Pope John Paul II: 1920 - 2005     As in last year’s coverage of the death of President Ronald Reagan, the national media offered Pope John Paul II a generous farewell, highlighting his positive role in ending the Cold War, building bridges to other faiths, and inspiring Catholics in his energetic travels. But the positive coverage did not match the usual pattern of papal coverage over the decades of his pontificate. In the typically secular and political approach of the networks, John Paul was portrayed during his life as positive or negative depending on whose political side he landed on. On internal church matters over the years, reporters glorified and enlarged the influence of those who wanted to invent a more convenient church that defines holiness down for its members, not preserve an ancient church and call its members to greater commitment.

     Coverage of churches is almost inherently difficult terrain for the titans of journalism, so committed to the worldly business of identifying the new, the trendy, the fresh and the fashionable.
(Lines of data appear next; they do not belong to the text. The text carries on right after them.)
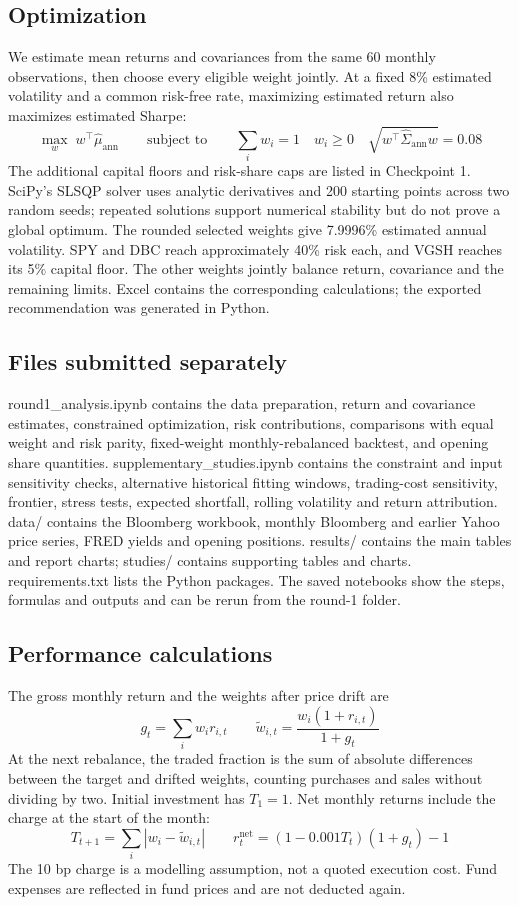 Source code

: \documentclass[10pt,a4paper]{article}
\begin{document}
\subsection{Optimization}
We estimate mean returns and covariances from the same 60 monthly observations, then choose every eligible weight jointly. At a fixed 8\% estimated volatility and a common risk-free rate, maximizing estimated return also maximizes estimated Sharpe:
\[
\max_w\;w^\top\widehat\mu_{\mathrm{ann}}
\qquad\text{subject to}\qquad
\sum_i w_i=1\quad w_i\geq0\quad
\sqrt{w^\top\widehat\Sigma_{\mathrm{ann}}w}=0.08
\] The additional capital floors and risk-share caps are listed in Checkpoint 1. SciPy’s SLSQP solver uses analytic derivatives and 200 starting points across two random seeds; repeated solutions support numerical stability but do not prove a global optimum. The rounded selected weights give 7.9996\% estimated annual volatility. SPY and DBC reach approximately 40\% risk each, and VGSH reaches its 5\% capital floor. The other weights jointly balance return, covariance and the remaining limits. Excel contains the corresponding calculations; the exported recommendation was generated in Python.

\subsection{Files submitted separately}
{\raggedright
round1\_analysis.ipynb contains the data preparation, return and covariance estimates, constrained optimization, risk contributions, comparisons with equal weight and risk parity, fixed-weight monthly-rebalanced backtest, and opening share quantities. supplementary\_studies.ipynb contains the constraint and input sensitivity checks, alternative historical fitting windows, trading-cost sensitivity, frontier, stress tests, expected shortfall, rolling volatility and return attribution. data/ contains the Bloomberg workbook, monthly Bloomberg and earlier Yahoo price series, FRED yields and opening positions. results/ contains the main tables and report charts; studies/ contains supporting tables and charts. requirements.txt lists the Python packages. The saved notebooks show the steps, formulas and outputs and can be rerun from the round-1 folder.\par}

\subsection{Performance calculations}
The gross monthly return and the weights after price drift are
\[
g_t=\sum_i w_i r_{i,t}\qquad\widetilde w_{i,t}=\frac{w_i(1+r_{i,t})}{1+g_t}
\]
At the next rebalance, the traded fraction is the sum of absolute differences between the target and drifted weights, counting purchases and sales without dividing by two. Initial investment has $T_1=1$. Net monthly returns include the charge at the start of the month:
\[
T_{t+1}=\sum_i\left|w_i-\widetilde w_{i,t}\right|\qquad r^{\mathrm{net}}_t=(1-0.001T_t)(1+g_t)-1
\]
The 10 bp charge is a modelling assumption, not a quoted execution cost. Fund expenses are reflected in fund prices and are not deducted again.
\end{document}
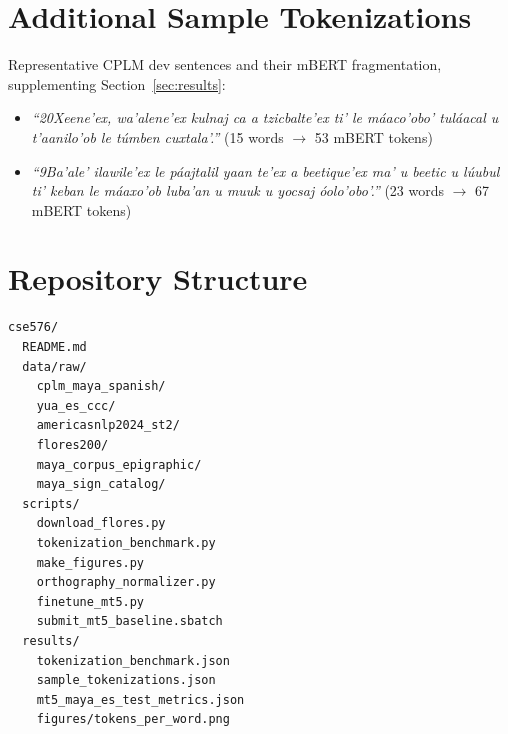 \documentclass[11pt]{article}
\begin{document}



\appendix

\section{Additional Sample Tokenizations}
\label{app:samples}

Representative CPLM dev sentences and their mBERT fragmentation, supplementing
Section~\ref{sec:results}:

\begin{itemize}
\small
\item \textit{``20Xeene'ex, wa'alene'ex kulnaj ca a tzicbalte'ex ti' le
      m\'aaco'obo' tul\'aacal u t'aanilo'ob le t\'umben cuxtala'.''}
      (15 words $\to$ 53 mBERT tokens)
\item \textit{``9Ba'ale' ilawile'ex le p\'aajtalil yaan te'ex a beetique'ex
      ma' u beetic u l\'uubul ti' keban le m\'aaxo'ob luba'an u muuk u
      yocsaj \'oolo'obo'.''} (23 words $\to$ 67 mBERT tokens)
\end{itemize}

\section{Repository Structure}
\label{app:repo}

\begin{verbatim}
cse576/
  README.md
  data/raw/
    cplm_maya_spanish/
    yua_es_ccc/
    americasnlp2024_st2/
    flores200/
    maya_corpus_epigraphic/
    maya_sign_catalog/
  scripts/
    download_flores.py
    tokenization_benchmark.py
    make_figures.py
    orthography_normalizer.py
    finetune_mt5.py
    submit_mt5_baseline.sbatch
  results/
    tokenization_benchmark.json
    sample_tokenizations.json
    mt5_maya_es_test_metrics.json
    figures/tokens_per_word.png
\end{verbatim}
\end{document}
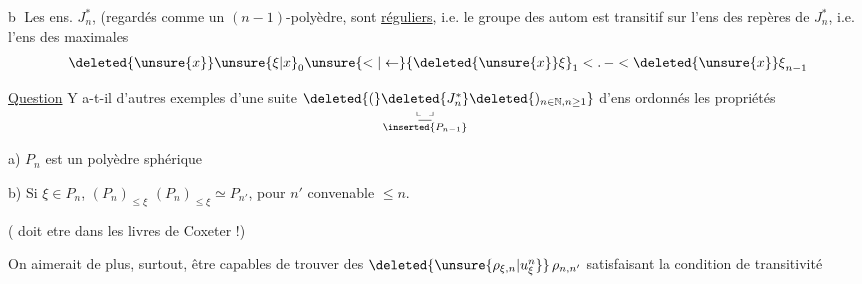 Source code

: \textcircled{b} Les ens.  $J_n^*$, (regardés comme un $(n-1)$-polyèdre, sont \uline{réguliers}, i.e. le groupe des autom est transitif sur l'ens des repères de $J_n^*$, i.e. l'ens des  maximales
\[
{\deleted{\unsure{x}}\unsure{\xi|x}}_0\unsure{<|\leftarrow}{\deleted{\unsure{x}}\xi}_1<.\,-<{\deleted{\unsure{x}}\xi}_{n-1}
\]

\uline{Question} Y a-t-il d'autres exemples d'une suite  $ \deleted{(}\underset{\substack{\llcorner\mkern-5mu\underline{\phantom{J_n^*}}\mkern-5mu\lrcorner\\\inserted{P_{n-1}}}}{\deleted{J_n^*}}\deleted{)_{n\in\mathbb N,n\geq1}}$  d'ens ordonnés  les propriétés

a) $P_n$ est un polyèdre \uline{} sphérique

b) Si $\xi\in P_n$,   $(P_n)_{\leq\xi}$  $(P_n)_{\leq\xi}\simeq P_{n'}$, pour $n'$ convenable $\leq n$.

( doit etre dans les livres de Coxeter !)

On aimerait de plus, surtout, être capables de trouver des $\deleted{\unsure{\rho_{\xi,n}|u^n_\xi}}\,\rho_{n,n'}$ satisfaisant la condition de transitivité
Age-enduring creeds aren’t newsworthy unless they can be reinvented with a modernist twist, like DaVinci Code tales of Jesus Christ having a wife and kids. Ancient traditions are especially galling if they stand in the way of lifestyles of modern convenience, of quickly consumable luxury goods or quickly consumable sexual relationships.

     American Catholics don’t expect reporters to genuflect and give their church and their Pope glowingly positive coverage. Like other consumers of America’s news media, religious people of all creeds should expect the media to offer solid explanatory journalism that covers both sides of newsworthy debates within the Catholic Church and other churches, but that’s not always what they receive. Too often, the slanted soundbite collections and loaded prose of reporters betrays that they want to make every institution in society agreeable to their liberal worldview, that there’s not one conservative policy or tradition in the world that isn’t in dire need of the media’s advice and intervention and overturning. In stories on the pontificate of John Paul II, reporters often chose sides in what one called the battle between “tolerance and absolutism.” In their passion for that fight, “tolerance” gained the majority of the time, and “absolutism” received the majority of the grief.

 

I. The “Communist Pope”?

     During his life and after his death, reporters and pundits alike acknowledged Pope John Paul’s political triumph in opposing Soviet communism. But over the years, several liberal media accounts portrayed Pope John Paul as comparable to (or even inferior to) a communist dictator during his reign at the Vatican. They failed to note any differences between church powers and state powers.

The Pope Shared Castro's Values?     ■ A 1989 meeting between Soviet dictator Mikhail Gorbachev and the Pope gave CBS and ABC an opportunity to take moral equivalence to absurd new heights. During the November 29, 1989 CBS Evening News, Dan Rather declared, “This week’s meeting of Pope John Paul and Gorbachev brings together two traditional enemies, both of whom have shown, time and again, that they can rise above the hatreds of history.” Rather went on to lay the most ridiculous metaphor before a national audience: “The meeting, said one priest in Rome, is like the lion lying down with the lamb. But in this case, he said, it’s hard to tell who’s the lion and who’s the lamb.” (It was almost as odd as Time essayist Lance Morrow’s intoxicated January 1, 1990 take on Mikhail Gorbachev as the “Communist Pope and the Soviet Martin Luther.”)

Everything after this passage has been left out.